Pictures paired with source code
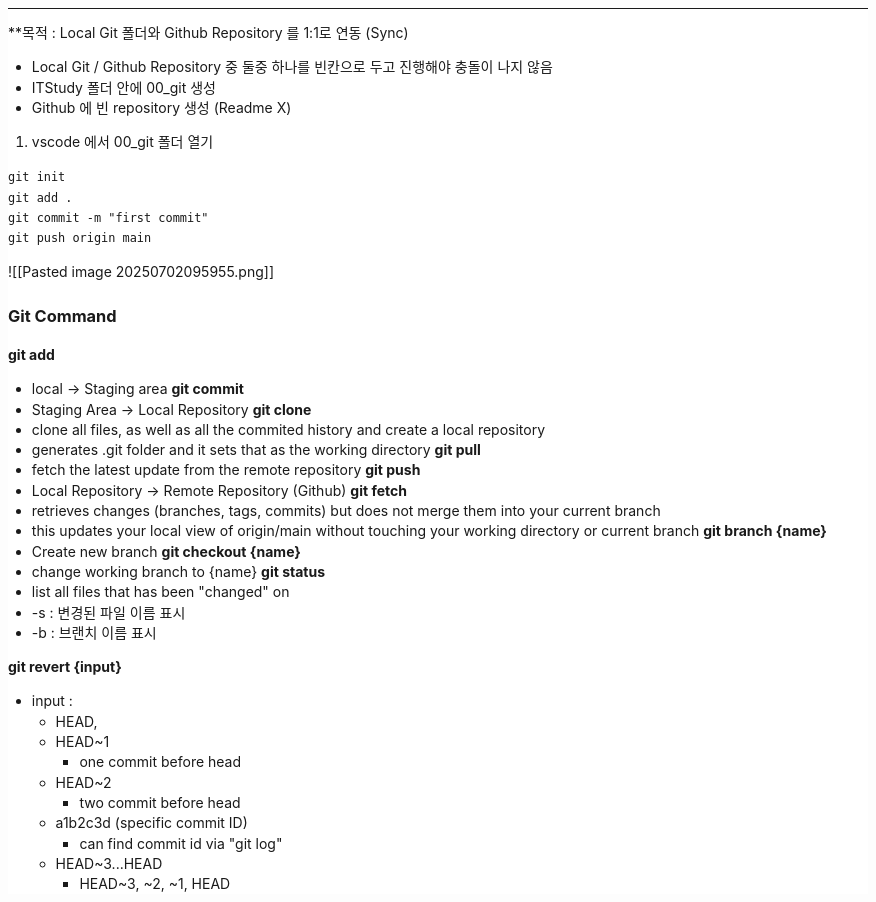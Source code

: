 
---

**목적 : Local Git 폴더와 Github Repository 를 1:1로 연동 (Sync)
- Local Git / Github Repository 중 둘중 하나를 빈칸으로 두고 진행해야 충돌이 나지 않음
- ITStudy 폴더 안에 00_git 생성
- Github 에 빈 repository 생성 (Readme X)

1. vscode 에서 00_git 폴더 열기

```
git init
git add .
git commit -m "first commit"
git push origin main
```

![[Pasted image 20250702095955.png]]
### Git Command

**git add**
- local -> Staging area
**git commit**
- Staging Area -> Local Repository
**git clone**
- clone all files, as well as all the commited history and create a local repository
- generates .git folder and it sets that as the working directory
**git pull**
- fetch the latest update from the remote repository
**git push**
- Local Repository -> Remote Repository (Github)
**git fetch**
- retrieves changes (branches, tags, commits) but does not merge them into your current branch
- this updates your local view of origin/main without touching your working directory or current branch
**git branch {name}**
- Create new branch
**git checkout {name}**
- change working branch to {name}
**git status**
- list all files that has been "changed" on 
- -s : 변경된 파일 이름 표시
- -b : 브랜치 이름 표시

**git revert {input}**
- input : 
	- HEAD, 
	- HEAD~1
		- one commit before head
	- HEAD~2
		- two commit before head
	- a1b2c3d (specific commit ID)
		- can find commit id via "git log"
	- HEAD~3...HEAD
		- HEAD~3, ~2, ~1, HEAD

What is expected — Transcribe the records above from the line holding "- retrieves changes" down to the line holding "- two commit before head", inclusive, without adding anything.

Result below —
- retrieves changes (branches, tags, commits) but does not merge them into your current branch
- this updates your local view of origin/main without touching your working directory or current branch
**git branch {name}**
- Create new branch
**git checkout {name}**
- change working branch to {name}
**git status**
- list all files that has been "changed" on 
- -s : 변경된 파일 이름 표시
- -b : 브랜치 이름 표시

**git revert {input}**
- input : 
	- HEAD, 
	- HEAD~1
		- one commit before head
	- HEAD~2
		- two commit before head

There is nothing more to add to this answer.